(Items from a data source)
_ _ _ _ _
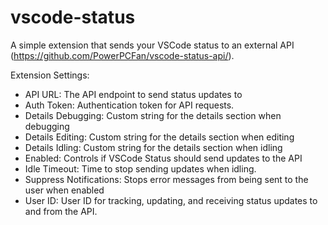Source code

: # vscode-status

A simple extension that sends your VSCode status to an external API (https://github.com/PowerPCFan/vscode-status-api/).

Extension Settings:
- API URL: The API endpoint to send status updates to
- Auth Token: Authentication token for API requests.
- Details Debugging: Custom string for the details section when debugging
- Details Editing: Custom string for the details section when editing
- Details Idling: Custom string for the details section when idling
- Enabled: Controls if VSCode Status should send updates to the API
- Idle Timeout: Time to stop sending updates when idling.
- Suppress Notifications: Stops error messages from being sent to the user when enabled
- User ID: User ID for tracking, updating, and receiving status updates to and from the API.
_ _ _ _ _
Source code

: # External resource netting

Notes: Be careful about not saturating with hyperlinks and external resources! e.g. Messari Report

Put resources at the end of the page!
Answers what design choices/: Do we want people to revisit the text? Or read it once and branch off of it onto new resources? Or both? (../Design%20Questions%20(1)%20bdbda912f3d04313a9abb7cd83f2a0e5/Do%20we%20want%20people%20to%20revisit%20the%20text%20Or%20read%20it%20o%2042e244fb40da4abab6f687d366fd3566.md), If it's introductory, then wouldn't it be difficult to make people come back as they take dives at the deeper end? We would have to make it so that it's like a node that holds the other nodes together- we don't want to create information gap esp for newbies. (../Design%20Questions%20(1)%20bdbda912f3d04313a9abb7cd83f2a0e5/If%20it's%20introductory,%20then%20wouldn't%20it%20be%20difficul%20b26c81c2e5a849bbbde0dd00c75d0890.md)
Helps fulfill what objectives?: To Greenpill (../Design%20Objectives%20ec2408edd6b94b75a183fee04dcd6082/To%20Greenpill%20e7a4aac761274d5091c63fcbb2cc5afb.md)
_ _ _ _ _
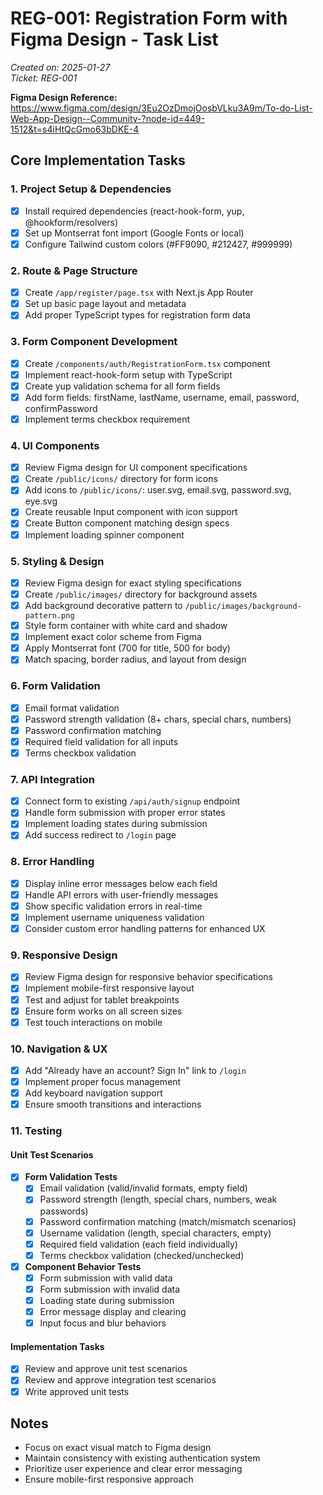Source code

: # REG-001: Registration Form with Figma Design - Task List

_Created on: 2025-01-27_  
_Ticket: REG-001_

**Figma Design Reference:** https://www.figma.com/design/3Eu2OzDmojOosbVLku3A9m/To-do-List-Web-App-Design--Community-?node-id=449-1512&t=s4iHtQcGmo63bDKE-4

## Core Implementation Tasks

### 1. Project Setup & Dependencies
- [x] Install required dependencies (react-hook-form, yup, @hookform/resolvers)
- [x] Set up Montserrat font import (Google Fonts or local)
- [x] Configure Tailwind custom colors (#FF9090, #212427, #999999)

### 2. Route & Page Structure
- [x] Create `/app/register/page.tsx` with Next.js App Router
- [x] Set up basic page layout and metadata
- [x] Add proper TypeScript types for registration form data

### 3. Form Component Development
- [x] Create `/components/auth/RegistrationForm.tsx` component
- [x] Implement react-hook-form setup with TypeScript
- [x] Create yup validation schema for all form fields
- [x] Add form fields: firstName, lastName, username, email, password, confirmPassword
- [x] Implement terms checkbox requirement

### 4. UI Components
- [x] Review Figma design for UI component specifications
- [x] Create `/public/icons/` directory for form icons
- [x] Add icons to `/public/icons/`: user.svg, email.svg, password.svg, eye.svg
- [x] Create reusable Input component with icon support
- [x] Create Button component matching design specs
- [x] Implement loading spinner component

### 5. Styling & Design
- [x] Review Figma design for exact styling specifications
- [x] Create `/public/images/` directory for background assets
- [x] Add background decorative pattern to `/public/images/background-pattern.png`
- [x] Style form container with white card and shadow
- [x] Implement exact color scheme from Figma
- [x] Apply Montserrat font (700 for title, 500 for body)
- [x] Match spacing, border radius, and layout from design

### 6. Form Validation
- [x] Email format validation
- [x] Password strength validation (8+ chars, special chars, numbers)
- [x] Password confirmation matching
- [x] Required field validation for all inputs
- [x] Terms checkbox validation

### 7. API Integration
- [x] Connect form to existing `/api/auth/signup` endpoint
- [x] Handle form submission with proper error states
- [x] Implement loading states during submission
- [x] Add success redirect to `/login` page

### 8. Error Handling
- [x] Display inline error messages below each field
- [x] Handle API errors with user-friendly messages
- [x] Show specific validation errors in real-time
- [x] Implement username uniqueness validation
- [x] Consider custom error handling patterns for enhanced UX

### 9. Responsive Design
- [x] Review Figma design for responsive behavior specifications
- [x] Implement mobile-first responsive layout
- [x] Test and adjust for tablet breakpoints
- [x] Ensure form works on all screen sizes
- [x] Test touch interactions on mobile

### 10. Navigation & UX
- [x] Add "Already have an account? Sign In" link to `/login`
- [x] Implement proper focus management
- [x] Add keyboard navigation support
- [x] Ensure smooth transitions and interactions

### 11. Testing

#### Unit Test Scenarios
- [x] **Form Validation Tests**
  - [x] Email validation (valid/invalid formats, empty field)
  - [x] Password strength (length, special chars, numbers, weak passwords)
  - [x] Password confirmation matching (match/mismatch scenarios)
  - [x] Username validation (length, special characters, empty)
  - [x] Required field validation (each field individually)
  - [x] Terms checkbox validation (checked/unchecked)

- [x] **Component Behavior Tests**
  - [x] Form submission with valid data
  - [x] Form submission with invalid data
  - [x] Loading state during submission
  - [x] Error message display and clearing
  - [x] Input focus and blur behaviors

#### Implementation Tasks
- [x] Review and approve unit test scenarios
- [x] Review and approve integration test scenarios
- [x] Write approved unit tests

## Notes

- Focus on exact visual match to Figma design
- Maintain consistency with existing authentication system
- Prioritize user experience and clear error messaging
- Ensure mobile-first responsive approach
_ _ _ _ _
■ **Aim of the exercise**
Lines to set down from above: the line with "- [x] Review and approve unit test scenarios", the line with "- Ensure mobile-first responsive approach", and every line between, each exactly as written.

■ **Task answer**
- [x] Review and approve unit test scenarios
- [x] Review and approve integration test scenarios
- [x] Write approved unit tests

## Notes

- Focus on exact visual match to Figma design
- Maintain consistency with existing authentication system
- Prioritize user experience and clear error messaging
- Ensure mobile-first responsive approach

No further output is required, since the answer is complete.